I bought this snow thrower used and I have no idea who worked on it so I am not sure about the placement of the governor spring. The carb has been completely torn down and rebuilt, the unit runs great with the exception of some hunting when in deep snow. Mixture adjustments do not help the hunting/surging. I have it set to run smoothly at high speed with the auger engaged, not throwing snow.

The governor spring looks to be a bit stretched. I will pick up a replacement if I need one.

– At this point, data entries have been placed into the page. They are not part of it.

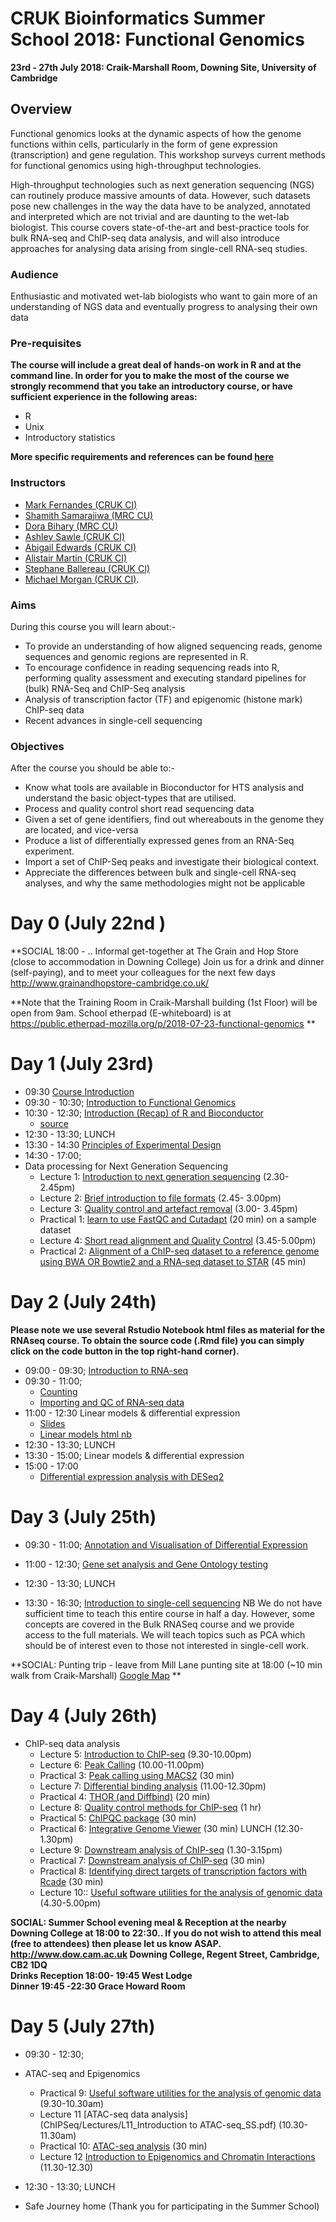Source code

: # CRUK Bioinformatics Summer School 2018: Functional Genomics

**23rd - 27th July 2018: Craik-Marshall Room, Downing Site, University of Cambridge**

## Overview

Functional genomics looks at the dynamic aspects of how the genome functions within cells,
particularly in the form of gene expression (transcription) and gene regulation. This workshop surveys
current methods for functional genomics using high-throughput technologies. 

High-throughput technologies such as next generation sequencing (NGS) can routinely produce massive amounts of data. However, such datasets pose new challenges in the way the data have to be analyzed, annotated and interpreted which are not trivial and are daunting to the wet-lab biologist. This course covers state-of-the-art and best-practice tools for bulk RNA-seq and ChIP-seq data analysis, and will also introduce approaches for analysing data arising from single-cell RNA-seq studies.

### Audience

Enthusiastic and motivated wet-lab biologists who want to gain more of an understanding of NGS data and eventually progress to analysing their own data

### Pre-requisites

**The course will include a great deal of hands-on work in R and at the command line. In order for you to make the most of the course we strongly recommend that you take an introductory course, or have sufficient experience in the following areas:**

- R
- Unix
- Introductory statistics

**More specific requirements and references can be found [here](http://www.cruk.cam.ac.uk/bioinformatics-summer-school-prerequisites)**


### Instructors

- [Mark Fernandes (CRUK CI)](http://www.cruk.cam.ac.uk/core-facilities/bioinformatics-core)
- [Shamith Samarajiwa (MRC CU)](http://www.mrc-cu.cam.ac.uk/research/Shamith-Samarajiwa-folder)
- [Dora Bihary (MRC CU)](http://www.mrc-cu.cam.ac.uk/research/Shamith-Samarajiwa-folder)
- [Ashley Sawle (CRUK CI)](http://www.cruk.cam.ac.uk/core-facilities/bioinformatics-core)
- [Abigail Edwards (CRUK CI)](http://www.cruk.cam.ac.uk/core-facilities/bioinformatics-core)
- [Alistair Martin (CRUK CI)](http://www.cruk.cam.ac.uk/research-groups/caldas-group)
- [Stephane Ballereau (CRUK CI)](http://www.cruk.cam.ac.uk/core-facilities/bioinformatics-core)
- [Michael Morgan (CRUK CI)](http://www.cruk.cam.ac.uk/).  


### Aims
During this course you will learn about:-

- To provide an understanding of how aligned sequencing reads, genome sequences and genomic regions are represented in R.
- To encourage confidence in reading sequencing reads into R, performing quality assessment and executing standard pipelines for (bulk) RNA-Seq and ChIP-Seq analysis 
- Analysis of transcription factor (TF) and epigenomic (histone mark) ChIP-seq data 
- Recent advances in single-cell sequencing

### Objectives
After the course you should be able to:-

- Know what tools are available in Bioconductor for HTS analysis and understand the basic object-types that are utilised.
- Process and quality control short read sequencing data 
- Given a set of gene identifiers, find out whereabouts in the genome they are located, and vice-versa 
- Produce a list of differentially expressed genes from an RNA-Seq experiment.
- Import a set of ChIP-Seq peaks and investigate their biological context.
- Appreciate the differences between bulk and single-cell RNA-seq analyses, and why the same methodologies might not be applicable

# Day 0 (July 22nd )

**SOCIAL
18:00 - ..
Informal get-together at The Grain and Hop Store (close to accommodation in Downing College)
Join us for a drink and dinner (self-paying), and to meet your colleagues for the next few days
http://www.grainandhopstore-cambridge.co.uk/ 

**Note that the Training Room in Craik-Marshall building (1st Floor) will be open from 9am. 
School etherpad (E-whiteboard) is at https://public.etherpad-mozilla.org/p/2018-07-23-functional-genomics **

# Day 1 (July 23rd)

- 09:30 [Course Introduction](Introduction/Session1-intro.html)
- 09:30 - 10:30; [Introduction to Functional Genomics](Introduction/Functional_Genomics_Overview.pdf)
- 10:30 - 12:30; [Introduction (Recap) of R and Bioconductor](Introduction/bioc-intro.nb.html)
  + [source](Introduction/bioc-intro.Rmd)
- 12:30 - 13:30; LUNCH
- 13:30 - 14:30 [Principles of Experimental Design](Introduction/Experimental_Design.pdf)
- 14:30 - 17:00;
- Data processing for Next Generation Sequencing
  + Lecture 1: [Introduction to next generation sequencing](Introduction/SS_DB/Materials/Lectures/L1_Introduction_to_Next_Generation_Sequencing_SS.pdf) (2.30- 2.45pm)
  + Lecture 2: [Brief introduction to file formats](Introduction/SS_DB/Materials/Lectures/L2_fileFormats_DB.pdf) (2.45- 3.00pm)
  + Lecture 3: [Quality control and artefact removal](Introduction/SS_DB/Materials/Lectures/L3_qualityControl_artefactRemoval_DB.pdf) (3.00- 3.45pm)
  + Practical 1: [learn to use FastQC and Cutadapt](ChIPSeq/Practicals/Practical1_fastQC_DB.html) (20 min) on a sample dataset
  + Lecture 4: [Short read alignment and Quality Control](Introduction/SS_DB/Materials/Lectures/L4_Short_Read_Alignment_to_a_Reference-Genome_SS.pdf) (3.45-5.00pm)
  + Practical 2: [Alignment of a ChIP-seq dataset to a reference genome using BWA OR Bowtie2 and a RNA-seq dataset to STAR](ChIPSeq/Practicals/Practical2_alignment_SS.html) (45 min)
    
# Day 2 (July 24th)

**Please note we use several Rstudio Notebook html files as material for the RNAseq course. To obtain the source code
(.Rmd file) you can simply click on the code button in the top right-hand corner).**

- 09:00 - 09:30; [Introduction to RNA-seq](RNASeq2018/html/00_Introduction_to_RNAseq_Analysis.html)
- 09:30 - 11:00; 
  + [Counting](RNASeq2018/html/01_Read_Counts_with_Subread.html)
  + [Importing and QC of RNA-seq data](RNASeq2018/html/02_Preprocessing_Data.nb.html)
- 11:00 - 12:30 Linear models & differential expression
  + [Slides](RNASeq2018/slides/LinearModels.pdf)
  + [Linear models html nb](RNASeq2018/html/03_Linear_Models.nb.html)
- 12:30 - 13:30; LUNCH
- 13:30 - 15:00; Linear models & differential expression
- 15:00 - 17:00 
  + [Differential expression analysis with DESeq2](RNASeq2018/html/04_DE_analysis_with_DESeq2.nb.html)

# Day 3 (July 25th)

- 09:30 - 11:00; [Annotation and Visualisation of Differential Expression](RNASeq2018/html/05_Annotation_and_Visualisation.nb.html)
- 11:00 - 12:30; [Gene set analysis and Gene Ontology testing](RNASeq2018/html/06_Gene_set_testing.nb.html)

- 12:30 - 13:30; LUNCH
- 13:30 - 16:30; [Introduction to single-cell sequencing](SingleCell/index.html) NB We do not have sufficient time
to teach this entire course in half a day. However, some concepts are covered in the Bulk RNASeq course and we provide
access to the full materials. We will teach topics such as PCA which should be of interest even to those not interested in single-cell work.

**SOCIAL: Punting trip - leave from Mill Lane punting site at 18:00 (~10 min walk from Craik-Marshall)
[Google Map](https://www.google.com/maps/dir/Craik-Marshall+Building,+Cambridge/Scudamore's+Mill+Lane+Punting+Station,+Mill+Ln,+Cambridge+CB2+1RS/@52.2021771,0.1169979,17z/data=!3m1!4b1!4m14!4m13!1m5!1m1!1s0x47d8709788f7fb6b:0x117c3858ab077fb0!2m2!1d0.1224918!2d52.2019233!1m5!1m1!1s0x47d870a335f0f833:0xdb33dae59780b590!2m2!1d0.115892!2d52.201511!3e3) **

# Day 4 (July 26th)

- ChIP-seq data analysis
    + Lecture 5: [Introduction to ChIP-seq](ChIPSeq/Lectures//L5_Introduction_to_ChIP-seq_SS.pdf) (9.30-10.00pm)
    + Lecture 6: [Peak Calling](ChIPSeq/Lectures/L6_Peak_Calling_SS.pdf) (10.00-11.00pm)
    + Practical 3: [Peak calling using MACS2](ChIPSeq/Practicals/Practical3_peakcalling_SS.html) (30 min)
    + Lecture 7: [Differential binding analysis](ChIPSeq/Lectures/L7_Differential_binding_analysis_DB.pdf) (11.00-12.30pm)
    + Practical 4: [THOR (and Diffbind)](ChIPSeq/Practicals/Practical4_differentialBinding_DB.html) (20 min)
    + Lecture 8: [Quality control methods for ChIP-seq](ChIPSeq/Lectures/L8_Quality_control_methods_for_ChIP-seq_DB.pdf) (1 hr)
    + Practical 5: [ChIPQC package](ChIPSeq/Practicals/Practical5_ChIPQC_DB.html) (30 min)
    + Practical 6: [Integrative Genome Viewer](ChIPSeq/Practicals/Practical6_IGV_DB.html) (30 min)
    LUNCH (12.30-1.30pm)
    + Lecture 9: [Downstream analysis of ChIP-seq](ChIPSeq/Lectures/L9_Downstream_Analysis_of_ChIP-seq_data_SS.pdf) (1.30-3.15pm)
    + Practical 7: [Downstream analysis of ChIP-seq](ChIPSeq/Practicals/Practical7_Downstream_Analysis_of_ChIP-seq_SS.html) (30 min)
    + Practical 8: [Identifying direct targets of transcription factors with Rcade](ChIPSeq/Practicals/Practical8_Rcade_SS.pdf) (30 min)
    + Lecture 10:: [Useful software utilities for the analysis of genomic data](ChIPSeq/Lectures/L10_Software_utilities_for_computational_genomics_SS.pdf) (4.30-5.00pm)
 
**SOCIAL: Summer School evening meal & Reception at the nearby Downing College at 18:00 to 22:30.. If you do not wish to attend this meal (free to attendees) then please let us know ASAP. http://www.dow.cam.ac.uk  Downing College, Regent Street, Cambridge, CB2 1DQ    
Drinks Reception 18:00- 19:45 West Lodge    
Dinner 19:45 -22:30 Grace Howard Room**    

# Day 5 (July 27th)

- 09:30 - 12:30; 
- ATAC-seq and Epigenomics
  +  Practical 9: [Useful software utilities for the analysis of genomic data](ChIPSeq/Practicals/Practical9_Useful_software_utilities_for_the_analysis_of_genomic_data_SS.html) (9.30-10.30am)
  +  Lecture 11 [ATAC-seq data analysis](ChIPSeq/Lectures/L11_Introduction to ATAC-seq_SS.pdf) (10.30-11.30am)
  +  Practical 10: [ATAC-seq analysis](ChIPSeq/Practicals/) (30 min)
  +  Lecture 12 [Introduction to Epigenomics and Chromatin Interactions](ChIPSeq/Lectures/L12_Introduction_to_Epigenomics_SS.pdf) (11.30-12.30)

- 12:30 - 13:30; LUNCH
- Safe Journey home (Thank you for participating in the Summer School)
  
<!--
## Data
- Mouse mammary data (counts): [https://figshare.com/s/1d788fd384d33e913a2a](https://figshare.com/s/1d788fd384d33e913a2a)
-->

How can I tell if the tension is correct on the governor spring? There are several mounting options. Are they specific to a setup or are they used to make slight tension adjustments?


----------



## geogrubb (Jul 28, 2006)

I think you can find what you are looking for on pages 22-25 of the link below. Have a good one. Geo
http://www.smallenginesuppliers.com/..._reference.pdf


----------



## 21tgs (Oct 26, 2006)

Geo... the link appears to be incomplete.


----------



## geogrubb (Jul 28, 2006)

We will try again. Have a good one. Geo
http://www.smallenginesuppliers.com/html/engine-specs/tecumseh/Tecumseh_quick_reference.pdf


----------



## 21tgs (Oct 26, 2006)

That is just what I was looking for... thank you.


----------



## 21tgs (Oct 26, 2006)

Moving forward with this I did not acquire a new governor control spring just yet but I did correct the placement of the linkages as well as the spring.

I pulled out my tachometer and was verifying the the WOT RPM and mixture then the idle RPM and mixture. I suspect that I need to replace the o-ring for the idle mixture screw because when I adjust the screw the engine RPM speed up and slow down... a lot. It doesn't just start to run poorly from a lean or rich condition by turning the screw I can get up over 3,000 RPM.

Anybody come across this before?


----------